Daniele Longo was the most beautiful man I have ever known. Generous, a gentle leftist with an accent — was it Tuscan? I no longer remember — that melted women’s hearts, he was a Raphaelite Christ in beard and flannel. We spent hours driving through Buffalo winter streets, Daniele piloting his Datsun around the gaping holes in the pavement. Daniele would sing Steely Dan songs or rave about that fascist President Carter.
He left for Missoula one year, and then, oddly, returned. I was glad to see him, but I didn’t understand what drew him away from his Mon-TAH-nah.
One day five of us piled into his Datsun, drove to Niagara Falls for the day. His roommate Kevin, another handsome artist; Bernadette, the love of my young life; Berna’s best friend Betsy.
I was a spectator in my own life, a leaf blown onto the river. Berna had watched me too, that winter, spent days with me until even I had to do something about it, and kissed her. My entropic heart shaped the beginning of our love and forced its end. But that day with Daniele was between the two. The Niagara River flowed yet toward the precipice.
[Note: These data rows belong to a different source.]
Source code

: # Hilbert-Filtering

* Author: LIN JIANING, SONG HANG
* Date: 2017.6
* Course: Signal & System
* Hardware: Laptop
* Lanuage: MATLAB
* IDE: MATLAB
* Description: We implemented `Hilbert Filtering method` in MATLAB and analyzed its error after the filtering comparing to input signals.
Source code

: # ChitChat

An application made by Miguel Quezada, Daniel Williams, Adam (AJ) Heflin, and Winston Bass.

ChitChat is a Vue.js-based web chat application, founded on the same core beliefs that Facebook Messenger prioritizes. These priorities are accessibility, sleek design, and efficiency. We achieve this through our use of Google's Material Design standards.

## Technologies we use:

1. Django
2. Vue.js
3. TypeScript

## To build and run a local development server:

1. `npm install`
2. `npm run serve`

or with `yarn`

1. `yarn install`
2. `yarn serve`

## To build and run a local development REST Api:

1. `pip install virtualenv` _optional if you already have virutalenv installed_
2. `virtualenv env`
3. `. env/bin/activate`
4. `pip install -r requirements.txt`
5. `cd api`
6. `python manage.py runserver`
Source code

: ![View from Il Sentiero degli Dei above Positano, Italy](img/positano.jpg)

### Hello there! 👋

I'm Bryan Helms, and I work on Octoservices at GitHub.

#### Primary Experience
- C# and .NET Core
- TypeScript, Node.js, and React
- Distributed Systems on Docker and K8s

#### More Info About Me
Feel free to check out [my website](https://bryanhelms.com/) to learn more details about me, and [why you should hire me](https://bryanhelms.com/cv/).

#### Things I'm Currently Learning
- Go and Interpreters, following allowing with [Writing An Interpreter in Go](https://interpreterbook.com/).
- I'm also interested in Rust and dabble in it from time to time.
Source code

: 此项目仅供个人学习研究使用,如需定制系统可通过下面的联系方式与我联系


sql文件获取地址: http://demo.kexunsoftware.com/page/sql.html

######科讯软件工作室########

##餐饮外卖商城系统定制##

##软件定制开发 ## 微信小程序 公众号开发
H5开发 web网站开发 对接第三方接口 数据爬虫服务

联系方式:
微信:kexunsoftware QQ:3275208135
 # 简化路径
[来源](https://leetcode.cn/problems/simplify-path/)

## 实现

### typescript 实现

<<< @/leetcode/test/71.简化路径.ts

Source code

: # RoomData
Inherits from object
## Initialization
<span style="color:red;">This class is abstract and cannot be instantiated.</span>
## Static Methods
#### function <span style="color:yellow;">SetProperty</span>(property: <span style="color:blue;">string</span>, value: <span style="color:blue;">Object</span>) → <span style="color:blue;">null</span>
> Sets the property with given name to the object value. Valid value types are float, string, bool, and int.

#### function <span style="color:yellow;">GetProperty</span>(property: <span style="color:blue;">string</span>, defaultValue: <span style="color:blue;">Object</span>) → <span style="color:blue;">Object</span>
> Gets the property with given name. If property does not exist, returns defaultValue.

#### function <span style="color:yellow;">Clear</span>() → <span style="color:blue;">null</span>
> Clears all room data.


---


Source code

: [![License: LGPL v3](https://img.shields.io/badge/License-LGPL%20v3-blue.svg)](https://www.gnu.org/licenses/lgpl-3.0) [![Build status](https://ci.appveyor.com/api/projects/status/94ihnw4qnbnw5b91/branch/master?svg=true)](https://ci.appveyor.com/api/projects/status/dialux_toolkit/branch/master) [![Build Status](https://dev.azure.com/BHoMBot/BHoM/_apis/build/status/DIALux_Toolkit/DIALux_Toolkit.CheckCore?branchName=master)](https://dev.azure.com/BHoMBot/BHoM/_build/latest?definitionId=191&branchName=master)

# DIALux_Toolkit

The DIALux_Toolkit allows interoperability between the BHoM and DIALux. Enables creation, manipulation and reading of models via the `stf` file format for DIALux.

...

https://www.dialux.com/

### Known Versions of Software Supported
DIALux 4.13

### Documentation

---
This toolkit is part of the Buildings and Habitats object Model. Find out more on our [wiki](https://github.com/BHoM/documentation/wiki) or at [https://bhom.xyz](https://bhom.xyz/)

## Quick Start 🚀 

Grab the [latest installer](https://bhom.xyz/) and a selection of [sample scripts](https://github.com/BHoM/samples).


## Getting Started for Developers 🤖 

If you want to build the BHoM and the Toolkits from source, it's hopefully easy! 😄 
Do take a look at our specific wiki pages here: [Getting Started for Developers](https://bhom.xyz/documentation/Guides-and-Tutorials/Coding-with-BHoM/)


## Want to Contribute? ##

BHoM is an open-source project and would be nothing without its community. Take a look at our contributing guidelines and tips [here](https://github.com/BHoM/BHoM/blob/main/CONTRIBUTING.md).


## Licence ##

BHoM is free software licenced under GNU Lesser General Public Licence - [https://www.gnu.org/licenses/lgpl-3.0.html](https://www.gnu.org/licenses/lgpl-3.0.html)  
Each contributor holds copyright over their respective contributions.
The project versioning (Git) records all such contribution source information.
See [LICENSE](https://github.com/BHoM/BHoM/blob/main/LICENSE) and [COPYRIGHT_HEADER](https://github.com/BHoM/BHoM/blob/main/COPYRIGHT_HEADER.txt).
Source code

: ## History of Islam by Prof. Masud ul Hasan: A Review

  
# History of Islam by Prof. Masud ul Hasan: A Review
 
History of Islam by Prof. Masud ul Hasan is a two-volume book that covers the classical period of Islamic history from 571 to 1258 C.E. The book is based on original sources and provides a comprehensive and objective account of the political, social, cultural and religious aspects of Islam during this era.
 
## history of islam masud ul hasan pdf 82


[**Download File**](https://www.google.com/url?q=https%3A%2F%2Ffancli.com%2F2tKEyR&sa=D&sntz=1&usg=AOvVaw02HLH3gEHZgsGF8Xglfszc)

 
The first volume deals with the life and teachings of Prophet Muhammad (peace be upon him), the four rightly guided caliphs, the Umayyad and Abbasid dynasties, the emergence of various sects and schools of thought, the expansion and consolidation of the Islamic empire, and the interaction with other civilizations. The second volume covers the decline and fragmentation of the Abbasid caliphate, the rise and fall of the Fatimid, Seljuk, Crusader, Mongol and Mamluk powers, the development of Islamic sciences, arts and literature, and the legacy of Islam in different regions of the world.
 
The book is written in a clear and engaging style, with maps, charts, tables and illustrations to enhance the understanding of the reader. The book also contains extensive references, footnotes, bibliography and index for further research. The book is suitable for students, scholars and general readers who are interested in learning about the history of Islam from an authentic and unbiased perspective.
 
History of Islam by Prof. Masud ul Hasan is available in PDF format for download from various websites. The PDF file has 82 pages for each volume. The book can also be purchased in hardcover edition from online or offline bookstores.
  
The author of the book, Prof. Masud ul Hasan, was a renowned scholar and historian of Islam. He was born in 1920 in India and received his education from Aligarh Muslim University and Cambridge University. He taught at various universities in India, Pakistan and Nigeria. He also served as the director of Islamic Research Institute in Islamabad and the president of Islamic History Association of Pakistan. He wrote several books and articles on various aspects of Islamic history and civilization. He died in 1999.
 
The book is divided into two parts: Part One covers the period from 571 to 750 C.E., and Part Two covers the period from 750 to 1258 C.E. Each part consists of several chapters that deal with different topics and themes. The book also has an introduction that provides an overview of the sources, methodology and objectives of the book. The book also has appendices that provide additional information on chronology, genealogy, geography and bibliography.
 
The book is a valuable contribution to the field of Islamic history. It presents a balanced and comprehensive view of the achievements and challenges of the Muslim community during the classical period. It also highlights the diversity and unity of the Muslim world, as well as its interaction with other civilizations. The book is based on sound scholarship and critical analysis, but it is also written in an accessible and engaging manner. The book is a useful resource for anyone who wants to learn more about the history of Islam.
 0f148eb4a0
We drove along the river toward the falls. Mute at roadside, the giant water intakes of the hydroelectric plant loomed, white monoliths a mile apart, massive and brutalist. The closer one had huge letters emblazoned on its side: “Power Authority.” We agreed that seemed redundant.
The visit to the Falls was like all the others. Six million cubic feet of water jumping the edge each minute, and I was jaded, a local boy unimpressed among the tourists. At the edge the feeling came to me again, a heedless longing to feel the drop for myself. But it passed. We clambered out on the little islands a half mile above the Falls, the current strong. One wrong step on the wet rock and then the fall, and oblivion.
We threaded our way through the maples and asphalt paths, found Daniele’s car again. Two bridges span the Niagara between the Falls and Buffalo. A broad, flat island lies between, Grand Island, five miles across. Unready for the drive home we stopped to walk the river at the island’s north end. We stood on the bank and joked. A long rock breakwall jutted out into the river, a thousand feet back toward the Falls. Suddenly restless, in need of a moment alone, I left them and walked out to its end, a carpet of birds scattering before me and regrouping as I passed. The river flowed past ominous and dark.
I remember days I spent with friends since dead, words and gestures no one knows but me, stories of which I am the sole custodian. They fill my heart sometimes ‘til I can think of little else. I remember days with friends who live still, the trivial stuff a sane man would have long forgotten, the way Berna’s hair shone against the river, Daniele asking in idle song if we were learning about the Eastern way of life. I wonder what they recall of me that I have lost. I have not spoken with Daniele in a quarter century. I miss him more, these days, than I would have thought back then. Each bond I had that day dissolved in time. I have fallen since then, and often, and sometimes the Falls themselves would have seemed a blessing. And I knew none of it that day, knew none of it, nor knew the currents I had hidden from myself. That day is lost, and the one after, and after that, beneath a palimpsest of anger, apathy, of fleeting joy. I reconstruct some details by logic, determining how they must have been, getting one detail in three just wholly wrong. They form as clouds around an image, the point from which the memory solidifies. I turned to join my friends and there she was, walking to me with a cloud of birds behind her, and she came and threw her arms around my neck, and then the fall, and oblivion.